Zehra, dopo l’arresto, ha continuato a fare «l’unica cosa che sapevo fare», ovvero scrivere e dipingere. Durante la sua prima detenzione in attesa della sentenza definitiva, dentro il carcere di Mardin, aveva la possibilità di dipingere. Poi, una volta condannata, è stata trasferita nella prigione di Diyarbakir . «Lì non mi era consentito fare arte. Mi hanno requisito la carta, la penna e le matite. Ma c’era qualcosa che non potevano requisire, e con quel qualcosa ho provato a dipingere.»

IN CELLA
Le immagini dei suoi quadri realizzati con il sangue mestruale, suo e delle sue compagne di cella, hanno fatto il giro del mondo. «Per quanto provassero a domarci, c’era una rabbia creativa che non potevano sedare.». «Vivevamo in 40 all’interno della stessa cella, nonostante la legge imponga una capienza di 20 detenuti massimo. I bambini scontano la pena stretti accanto alle madri, cercando il modo di sopravvivere, stando in piedi e dormendo per terra». Ad oggi all’interno della prigione di Diyarbakir decine di persone sono in sciopero della fame, i controlli medici sono pressoché inesistenti e l’acqua potabile è centellinata.

«Quando sei dentro, quando condividi la stessa parete e lo stesso basso e stretto soffitto, non puoi non dare qualcosa all’altro. Sapendo solo dipingere non poteva fare altro che dare il mio colore. La cosa più sorprendente fu scoprire che molte di loro erano decisamente più brave di me a dipingere, solo che non lo avevano mai scoperto prima di allora».
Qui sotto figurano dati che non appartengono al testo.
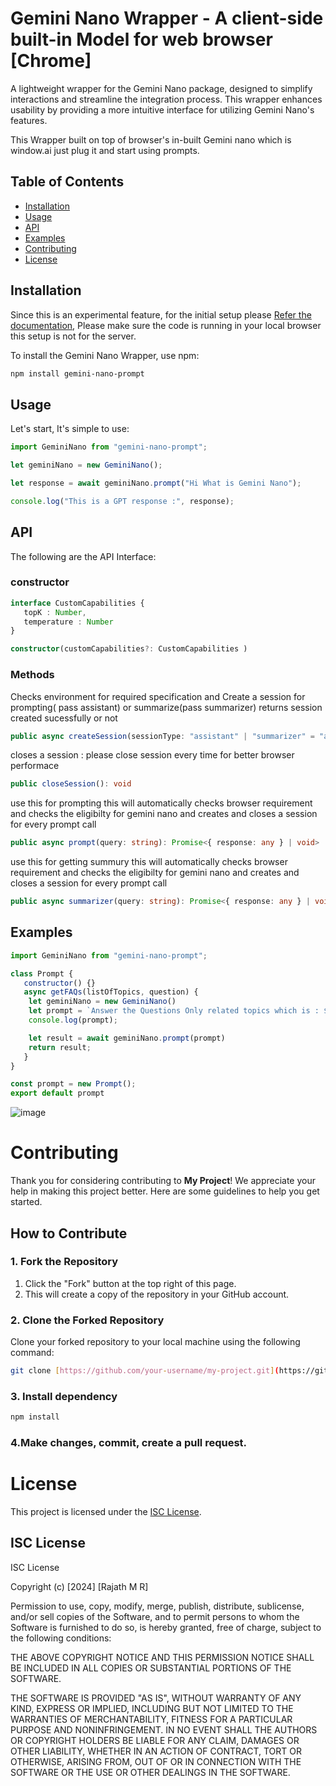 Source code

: # Gemini Nano Wrapper - A client-side built-in Model for web browser [Chrome]

A lightweight wrapper for the Gemini Nano package, designed to simplify interactions and streamline the integration process. This wrapper enhances usability by providing a more intuitive interface for utilizing Gemini Nano's features.

This Wrapper built on top of browser's in-built Gemini nano which is window.ai just plug it and start using prompts.

## Table of Contents
- [Installation](#installation)
- [Usage](#usage)
- [API](#api)
- [Examples](#examples)
- [Contributing](#contributing)
- [License](#license)

## Installation
Since this is an experimental feature, for the initial setup please [Refer the documentation](https://medium.com/@akashtdev/chromes-gemini-nano-and-window-ai-for-offline-ai-28231a716c0b),
Please make sure the code is running in your local browser this setup is not for the server.

To install the Gemini Nano Wrapper, use npm:
```bash
npm install gemini-nano-prompt
```


## Usage

Let's start, It's simple to use:

```js
import GeminiNano from "gemini-nano-prompt";

let geminiNano = new GeminiNano();

let response = await geminiNano.prompt("Hi What is Gemini Nano");

console.log("This is a GPT response :", response);
```
## API

The following are the API Interface:
### constructor
 ```ts
interface CustomCapabilities {
    topK : Number,
    temperature : Number
}

constructor(customCapabilities?: CustomCapabilities )
```

### Methods

Checks environment for required specification and Create a session for prompting( pass assistant) or summarize(pass summarizer) returns session created sucessfully or not
 ```ts
 public async createSession(sessionType: "assistant" | "summarizer" = "assistant"): Promise<boolean>
```

closes a session : please close session every time for better browser performace
 ```ts
public closeSession(): void 
```

use this for prompting this will automatically checks browser requirement and checks the eligibilty for gemini nano and creates and closes a session for every prompt call 
 ```ts
public async prompt(query: string): Promise<{ response: any } | void>
```

use this for getting summury this will automatically checks browser requirement and checks the eligibilty for gemini nano and creates and closes a session for every prompt call 
 ```ts
public async summarizer(query: string): Promise<{ response: any } | void>
```

## Examples

```js
import GeminiNano from "gemini-nano-prompt";

class Prompt {
   constructor() {}
   async getFAQs(listOfTopics, question) {
    let geminiNano = new GeminiNano()
    let prompt = `Answer the Questions Only related topics which is : ${listOfTopics} The Question is : ${question} if is not relavent topics: ${listOfTopics} Rspond with a Apology note`;
    console.log(prompt);

    let result = await geminiNano.prompt(prompt)
    return result;
   }
}

const prompt = new Prompt();
export default prompt
```

![image](https://github.com/user-attachments/assets/841aca42-ea4e-46d6-987f-9f5059c256f4)



# Contributing

Thank you for considering contributing to **My Project**! We appreciate your help in making this project better. Here are some guidelines to help you get started.

## How to Contribute

### 1. Fork the Repository

1. Click the "Fork" button at the top right of this page.
2. This will create a copy of the repository in your GitHub account.

### 2. Clone the Forked Repository

Clone your forked repository to your local machine using the following command:

```bash
git clone [https://github.com/your-username/my-project.git](https://github.com/Rajath2000/gemini-nano-web.git)
```
### 3. Install dependency

```bash
npm install
```

### 4.Make changes, commit, create a pull request.

# License

This project is licensed under the [ISC License](LICENSE).

## ISC License

ISC License

Copyright (c) [2024] [Rajath M R]

Permission to use, copy, modify, merge, publish, distribute, sublicense, and/or sell copies of the Software, and to permit persons to whom the Software is furnished to do so, is hereby granted, free of charge, subject to the following conditions:

THE ABOVE COPYRIGHT NOTICE AND THIS PERMISSION NOTICE SHALL BE INCLUDED IN ALL COPIES OR SUBSTANTIAL PORTIONS OF THE SOFTWARE.

THE SOFTWARE IS PROVIDED "AS IS", WITHOUT WARRANTY OF ANY KIND, EXPRESS OR IMPLIED, INCLUDING BUT NOT LIMITED TO THE WARRANTIES OF MERCHANTABILITY, FITNESS FOR A PARTICULAR PURPOSE AND NONINFRINGEMENT. IN NO EVENT SHALL THE AUTHORS OR COPYRIGHT HOLDERS BE LIABLE FOR ANY CLAIM, DAMAGES OR OTHER LIABILITY, WHETHER IN AN ACTION OF CONTRACT, TORT OR OTHERWISE, ARISING FROM, OUT OF OR IN CONNECTION WITH THE SOFTWARE OR THE USE OR OTHER DEALINGS IN THE SOFTWARE.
Alla Tate Gallery di Londra, Zehra ha portato in mostra diciotto oggetti rappresentativi della lotta curda. Uno di questi era una video installazione muta, che aveva al centro una tenda blu. La tela era appesa fra due palazzi fatiscenti. Accanto all’istallazione c’erano delle cuffie che il visitatore poteva indossare guardando la tela. Vi erano registrati sei minuti di bombardamenti, sei minuti che appartenevano ad un video di venti ore che Zerha aveva girato durante la sua permanenza a Nusaybin. A seconda del vento la tenda ondeggiava lasciando intravedere quello che c’era al di là di essa. Quando il vento si alzava e tu mettevi le cuffie, notavi che al di là della tela c’erano le barricate, la violenza e le macerie. Ma quando il vento si fermava e la tela si abbassava, la serenità del blu era l’unica cosa che rimaneva. « Era come una danza tra i proiettili e la libertà, e coloro che volevano la libertà hanno appesa quella tela. Era la danza di chi avrebbe resistito alla scomparsa». Il palmo della mano di Zehra è macchiato di pittura. Mentre saluta muove le dita velocemente, e il colore si è ormai asciugato tratteggiando le linee della sua mano. «Da grande immagino che sarò uguale ad adesso, con il pennello in mano e una notizia da raccontare. Solo… più vecchia».